The coupling on the Naxos disc, the op.54 Impressions from the countryside, gives Fibich full rein for his romanticism and is in this context an entirely apt one. It is equally well played. It is a shame, though, that, with a total disc time of just 62:18, the opportunity to add another track was missed.
This is apparently the first disc of a series of eight that will include all Fibich’s orchestral scores recorded by the same forces and that will appear over the next few years. I suspect we may well be in for a few musical revelations in that time and certainly look forward to hearing the next instalment from these intriguing and talented new performers.

Rob Maynard

Zdenek Fibich only lived to be fifty, but he was amazingly prolific: three symphonies plus numerous orchestral works, seven operas, the Wagnerian trilogy of melodramas Hippodamia, and countless piano pieces, including a 376 item cycle notorious for describing, among other things, his girlfriend’s body parts. It’s often said that Fibich’s music isn’t Czech-sounding because it’s not reminiscent of Dvorák, but the truth of course is just the other way around: Czech music is Dvorák-sounding, if it is anything at all. The truth is that Fibich was not a melodist on Dvorák’s level–who was?–but his music is as Czech as Czech can be, especially in his handling of the woodwinds and the bright overall sonority. Consider the “Fireside Talk” from Impressions from the Countryside, or the finale of the symphony, a vibrant piece redolent of the outdoors that could have come from nowhere else.

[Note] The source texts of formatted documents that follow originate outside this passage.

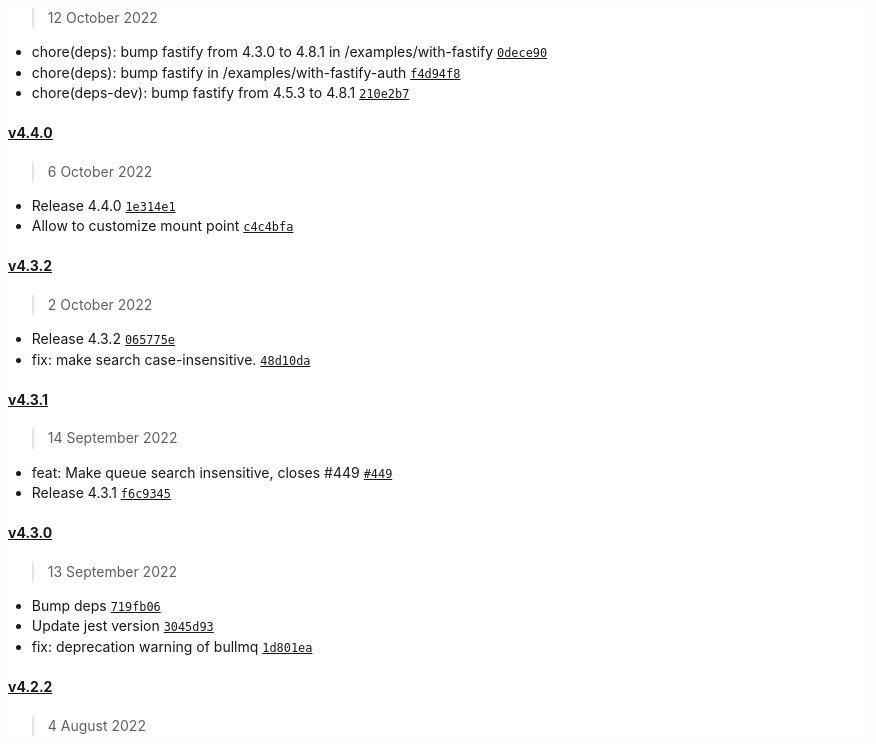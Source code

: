 > 12 October 2022

- chore(deps): bump fastify from 4.3.0 to 4.8.1 in /examples/with-fastify [`0dece90`](https://github.com/felixmosh/bull-board/commit/0dece90a13600bb1ab6cd3784c49153914f9ce05)
- chore(deps): bump fastify in /examples/with-fastify-auth [`f4d94f8`](https://github.com/felixmosh/bull-board/commit/f4d94f82c32ef6d76e7e35c01471488a2774e43b)
- chore(deps-dev): bump fastify from 4.5.3 to 4.8.1 [`210e2b7`](https://github.com/felixmosh/bull-board/commit/210e2b7f7cc91c9c38bdffc57426bad50037543d)

#### [v4.4.0](https://github.com/felixmosh/bull-board/compare/v4.3.2...v4.4.0)

> 6 October 2022

- Release 4.4.0 [`1e314e1`](https://github.com/felixmosh/bull-board/commit/1e314e188f062a09ebb556c229002dd4b2fc21ca)
- Allow to customize mount point [`c4c4bfa`](https://github.com/felixmosh/bull-board/commit/c4c4bfa4da25be0d6ddf75580805e8b7a35beadb)

#### [v4.3.2](https://github.com/felixmosh/bull-board/compare/v4.3.1...v4.3.2)

> 2 October 2022

- Release 4.3.2 [`065775e`](https://github.com/felixmosh/bull-board/commit/065775ead9fefc7e4367f19353db74f614e712e6)
- fix: make search case-insensitive. [`48d10da`](https://github.com/felixmosh/bull-board/commit/48d10da73ae1c8a4c370918391107964d0d1bb07)

#### [v4.3.1](https://github.com/felixmosh/bull-board/compare/v4.3.0...v4.3.1)

> 14 September 2022

- feat: Make queue search insensitive, closes #449 [`#449`](https://github.com/felixmosh/bull-board/issues/449)
- Release 4.3.1 [`f6c9345`](https://github.com/felixmosh/bull-board/commit/f6c93455e86c7783dbff74249c2a78846aa4e3bb)

#### [v4.3.0](https://github.com/felixmosh/bull-board/compare/v4.2.2...v4.3.0)

> 13 September 2022

- Bump deps [`719fb06`](https://github.com/felixmosh/bull-board/commit/719fb068760519ff56898b1c6db584b86f72ffc3)
- Update jest version [`3045d93`](https://github.com/felixmosh/bull-board/commit/3045d93a0d5478f4eca8c1c9956c60518e67f7d6)
- fix: deprecation warning of bullmq [`1d801ea`](https://github.com/felixmosh/bull-board/commit/1d801ead65af06eb001114b995b03ece1f7248e4)

#### [v4.2.2](https://github.com/felixmosh/bull-board/compare/v4.2.1...v4.2.2)

> 4 August 2022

The principal modern competition in this repertoire comes from Neeme Järvi’s complete symphony cycle with the Detroit Symphony on Chandos. Järvi probably has the better orchestra, and although his tempos are marginally quicker he does not sound more energetic than Marek Stilec does here. The reason, as so often with Järvi, stems from his more casual approach to accent and articulation. Stilec invests the music with extra splashes of color and firmer rhythm generally, and this attention to detail grips the attention more firmly. Certainly he has the orchestra playing with enthusiasm, and the sonics, if somewhat studio-bound, are more vivid than Järvi’s relatively recessed perspective. It will be good to have a new cycle of the symphonies, but I suspect that the real value in this series will be the tone poems and other orchestral pieces. Those old Supraphons are beginning to sound their age. Definitely worth following.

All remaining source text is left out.